【SF小説】感想「四恒星帝国SOS」(宇宙英雄ローダン・シリーズ 571巻)(2018年6月19日発売)

四恒星帝国SOS (宇宙英雄ローダン・シリーズ571)

http://www.amazon.co.jp/dp/4150121850
四恒星帝国SOS (宇宙英雄ローダン・シリーズ571) (日本語) 文庫 2018/6/19
ウィリアム・フォルツ (著), H・G・エーヴェルス (著), 渡辺 広佐 (翻訳)
文庫: 288ページ
出版社: 早川書房 (2018/6/19)
発売日: 2018/6/19

【※以下ネタバレ】
 

ローダンが発信したSOS信号を受けて、ロワ・ダントンの指揮する《バジス》ほか、銀河系船団の大多数が四恒星帝国に到達した!


マークスの原理主義者グレク336は、オーストラリアの海岸町メルヴィルから逃走したのち、ふたたびチベットの町シシャ・ロルヴィクにやってきていた。プシ・トラストのメンバーたちがいる司令本部“思考タンク"を攻撃し、時間ダムを破壊するつもりらしい。テラ政府および宇宙ハンザの上層部は、宇宙駅ルックアウト・ステーションから新世代マークス12名を連れてきて、グレク336を説得してもらおうと作戦を練るが!?

 

あらすじ

◇1141話 時間ダムの崩壊(ウィリアム・フォルツ)(訳者:渡辺 広佐)

 テラナーはグレク336を説得するため、宇宙駅ルックアウト・ステーションからマークス12名を地球に連れてきた。しかし、その間にグレク336は再度思考タンクに攻撃を仕掛け、時間ダムを消滅させてしまった。テラナーはグレク336をマークスに引き渡し、グレク336はこの時代のマークスに、影マークスへ進化しない道を選択するように訴える。しかし、マークスたちは既に肉体を自由に精神化出来る段階まで変異していた。(時期:~NGZ426年12月13日)

※初出キーワード=なし



◇1142話 四恒星帝国SOS(H・G・エーヴェルス)(訳者:渡辺 広佐)

 M-82銀河。分散していた銀河系船団の艦艇は、ローダンが発信したSOSを辿り、続々と四恒星帝国に到着した。さらに、≪ソルセル=2≫を旗艦とするクランドホル公国艦隊も、銀河系船団に合流した。ローダンたちは平和裏に四恒星帝国を離れ、バジス=1星系に移動した。ローダンは、ロワ・ダントンを連絡役として地球へ派遣しようとするが、何故かタウレクが同行すると申し出る。(時期:NGZ426年11月27日とその前後)

※初出キーワード=なし


あとがきにかえて

 柴又に出かけて俳句を詠んだりした話。


感想

 前半エピソード … 「グレク336編」というべきエピソード群の完結編。この話はマークスの通訳を努めるゲストキャラの一人称形式で書かれているため、重大事項である「時間ダムの崩壊」が、伝聞による間接的な描写しかされず、かなりもどかしいというかの印象を受けます。

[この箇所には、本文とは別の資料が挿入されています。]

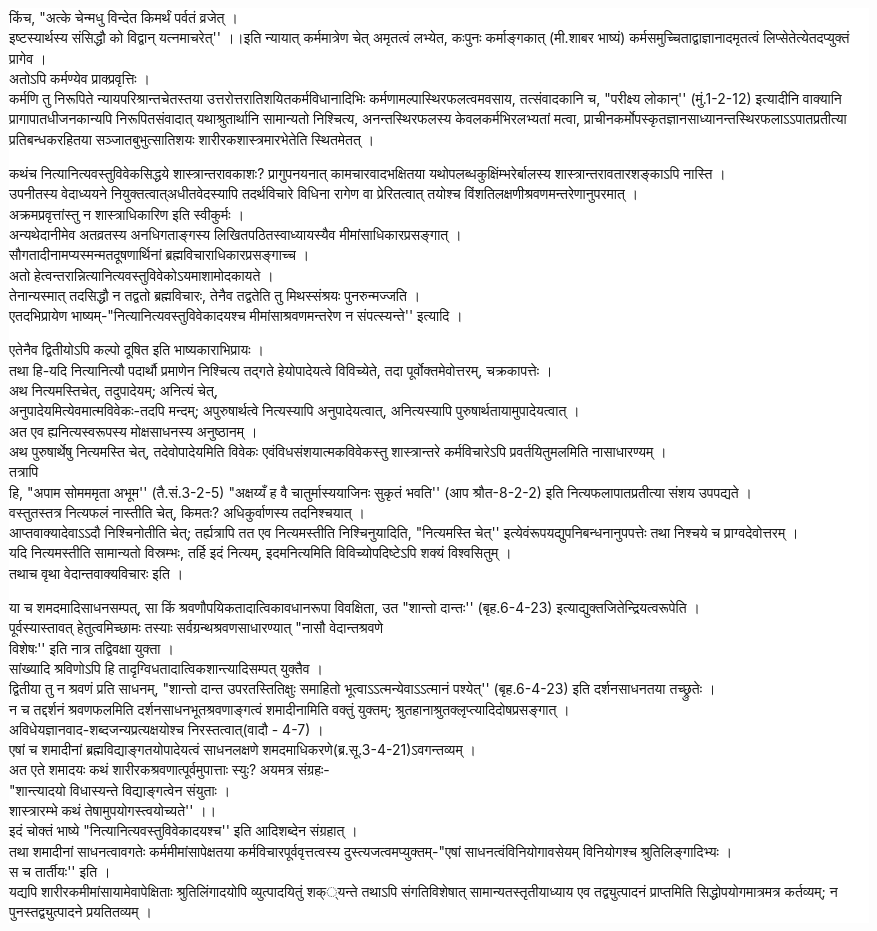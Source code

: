 किंच, "अत्के चेन्मधु विन्देत किमर्थं पर्वतं व्रजेत् ।  
इष्टस्यार्थस्य संसिद्धौ को विद्वान् यत्नमाचरेत्'' ।।इति न्यायात् कर्ममात्रेण चेत् अमृतत्वं लभ्येत, कःपुनः कर्माङ्गकात् (मी.शाबर भाष्यं) कर्मसमुच्चिताद्वाज्ञानादमृतत्वं लिप्सेतेत्येतदप्युक्तं प्रागेव ।  
अतोऽपि कर्मण्येव प्राक्प्रवृत्तिः ।  
कर्मणि तु निरूपिते न्यायपरिश्रान्तचेतस्तया उत्तरोत्तरातिशयितकर्मविधानादिभिः कर्मणामल्पास्थिरफलत्वमवसाय, तत्संवादकानि च, "परीक्ष्य लोकान्'' (मुं.1-2-12) इत्यादीनि वाक्यानि प्रागापातधीजनकान्यपि निरूपितसंवादात् यथाश्रुतार्थानि सामान्यतो निश्चित्य, अनन्तस्थिरफलस्य केवलकर्मभिरलभ्यतां मत्वा, प्राचीनकर्मोपस्कृतज्ञानसाध्यानन्तस्थिरफलाऽऽपातप्रतीत्या प्रतिबन्धकरहितया सञ्जातबुभुत्सातिशयः शारीरकशास्त्रमारभेतेति स्थितमेतत् ।  

कथंच नित्यानित्यवस्तुविवेकसिद्धये शास्त्रान्तरावकाशः? प्रागुपनयनात् कामचारवादभक्षितया यथोपलब्धकुक्षिंम्भरेर्बालस्य शास्त्रान्तरावतारशङ्काऽपि नास्ति ।  
उपनीतस्य वेदाध्ययने नियुक्तत्वात्अधीतवेदस्यापि तदर्थविचारे विधिना रागेण वा प्रेरितत्वात् तयोश्च विंशतिलक्षणीश्रवणमन्तरेणानुपरमात् ।  
अक्रमप्रवृत्तांस्तु न शास्त्राधिकारिण इति स्वीकुर्मः ।  
अन्यथेदानीमेव अतव्रतस्य अनधिगताङ्गस्य लिखितपठितस्वाध्यायस्यैव मीमांसाधिकारप्रसङ्गात् ।  
सौगतादीनामप्यस्मन्मतदूषणार्थिनां ब्रह्मविचाराधिकारप्रसङ्गाच्च ।  
अतो हेत्वन्तरान्नित्यानित्यवस्तुविवेकोऽयमाशामोदकायते ।  
तेनान्यस्मात् तदसिद्धौ न तद्वतो ब्रह्मविचारः, तेनैव तद्वतेति तु मिथस्संश्रयः पुनरुन्मज्जति ।  
एतदभिप्रायेण भाष्यम्-"नित्यानित्यवस्तुविवेकादयश्च मीमांसाश्रवणमन्तरेण न संपत्स्यन्ते'' इत्यादि ।  

एतेनैव द्वितीयोऽपि कल्पो दूषित इति भाष्यकाराभिप्रायः ।  
तथा हि-यदि नित्यानित्यौ पदार्थौ प्रमाणेन निश्चित्य तद्गते हेयोपादेयत्वे विविच्येते, तदा पूर्वोक्तमेवोत्तरम्, चक्रकापत्तेः ।  
अथ नित्यमस्तिचेत्, तदुपादेयम्; अनित्यं चेत्,   
अनुपादेयमित्येवमात्मविवेकः-तदपि मन्दम्; अपुरुषार्थत्वे नित्यस्यापि अनुपादेयत्वात्, अनित्यस्यापि पुरुषार्थतायामुपादेयत्वात् ।  
अत एव ह्यनित्यस्वरूपस्य मोक्षसाधनस्य अनुष्ठानम् ।  
अथ पुरुषार्थेषु नित्यमस्ति चेत्, तदेवोपादेयमिति विवेकः एवंविधसंशयात्मकविवेकस्तु शास्त्रान्तरे कर्मविचारेऽपि प्रवर्तयितुमलमिति नासाधारण्यम् ।  
तत्रापि   
हि, "अपाम सोमममृता अभूम'' (तै.सं.3-2-5) "अक्षय्यँ ह वै चातुर्मास्ययाजिनः सुकृतं भवति'' (आप श्रौत-8-2-2) इति नित्यफलापातप्रतीत्या संशय उपपद्यते ।  
वस्तुतस्तत्र नित्यफलं नास्तीति चेत्, किमतः? अधिकुर्वाणस्य तदनिश्चयात् ।  
आप्तवाक्यादेवाऽऽदौ निश्चिनोतीति चेत्; तर्ह्यत्रापि तत एव नित्यमस्तीति निश्चिनुयादिति, "नित्यमस्ति चेत्'' इत्येवंरूपयद्युपनिबन्धनानुपपत्तेः तथा निश्चये च प्राग्वदेवोत्तरम् ।  
यदि नित्यमस्तीति सामान्यतो विस्रम्भः, तर्हि इदं नित्यम्, इदमनित्यमिति विविच्योपदिष्टेऽपि शक्यं विश्वसितुम् ।  
तथाच वृथा वेदान्तवाक्यविचारः इति ।  

या च शमदमादिसाधनसम्पत्, सा किं श्रवणौपयिकतादात्विकावधानरूपा विवक्षिता, उत "शान्तो दान्तः'' (बृह.6-4-23) इत्याद्युक्तजितेन्द्रियत्वरूपेति ।  
पूर्वस्यास्तावत् हेतुत्वमिच्छामः तस्याः सर्वग्रन्थश्रवणसाधारण्यात् "नासौ वेदान्तश्रवणे   
विशेषः'' इति नात्र तद्विवक्षा युक्ता ।  
सांख्यादि श्रविणोऽपि हि तादृग्विधतादात्विकशान्त्यादिसम्पत् युक्तैव ।  
द्वितीया तु न श्रवणं प्रति साधनम्, "शान्तो दान्त उपरतस्तितिक्षुः समाहितो भूत्वाऽऽत्मन्येवाऽऽत्मानं पश्येत्'' (बृह.6-4-23) इति दर्शनसाधनतया तच्छ्रुतेः ।  
न च तद्दर्शनं श्रवणफलमिति दर्शनसाधनभूतश्रवणाङ्गत्वं शमादीनामिति वक्तुं युक्तम्; श्रुतहानाश्रुतक्लृप्त्यादिदोषप्रसङ्गात् ।  
अविधेयज्ञानवाद-शब्दजन्यप्रत्यक्षयोश्च निरस्तत्वात्(वादौ - 4-7) ।  
एषां च शमादीनां ब्रह्मविद्याङ्गतयोपादेयत्वं साधनलक्षणे शमदमाधिकरणे(ब्र.सू.3-4-21)ऽवगन्तव्यम् ।  
अत एते शमादयः कथं शारीरकश्रवणात्पूर्वमुपात्ताः स्युः? अयमत्र संग्रहः-  
"शान्त्यादयो विधास्यन्ते विद्याङ्गत्वेन संयुताः ।  
शास्त्रारम्भे कथं तेषामुपयोगस्त्वयोच्यते'' ।।  
इदं चोक्तं भाष्ये "नित्यानित्यवस्तुविवेकादयश्च'' इति आदिशब्देन संग्रहात् ।  
तथा शमादीनां साधनत्वावगतेः कर्ममीमांसापेक्षतया कर्मविचारपूर्ववृत्तत्वस्य दुस्त्यजत्वमप्युक्तम्-"एषां साधनत्वंविनियोगावसेयम् विनियोगश्च श्रुतिलिङ्गादिभ्यः ।  
स च तार्तीयः'' इति ।  
यद्यपि शारीरकमीमांसायामेवापेक्षिताः श्रुतिलिंगादयोपि व्युत्पादयितुं शक््यन्ते तथाऽपि संगतिविशेषात् सामान्यतस्तृतीयाध्याय एव तद्व्युत्पादनं प्राप्तमिति सिद्धोपयोगमात्रमत्र कर्तव्यम्; न पुनस्तद्व्युत्पादने प्रयतितव्यम् ।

 しかし、それを差し引いてもクライマックスは面白かった。グレク336がマークスの宇宙駅に連れていかれて、色々なマークスの思わせぶりな言動の後、グレク336の目前でマークスたちが既に精神化していることを披露して見せ、それを見てグレク336と主人公が愕然とし、そこで終わり、という……、その後何が起こったのかは読者の想像に任せるという後味の悪い結末で、ホラー小説の様なノリでした。


 後半エピソード … 舞台はM-82銀河に戻り、分散していた銀河系船団も再集結して、いよいよ物語が再スタート!という感じの、読みがいの有るお話でした。長い間作者たちから放置されていたクランドホル公国艦隊が再登場したり、≪ソル≫が再合体したり、と、色々イベントの多い回でもありました。

 タイトルの「●●SOS」という表現は、最近は全く見なくなった、なんというか1960~70年代頃のノリですよね。まあ、こういうレトロチックなタイトルが、これはこれで味が有って、私としては好きですけどね。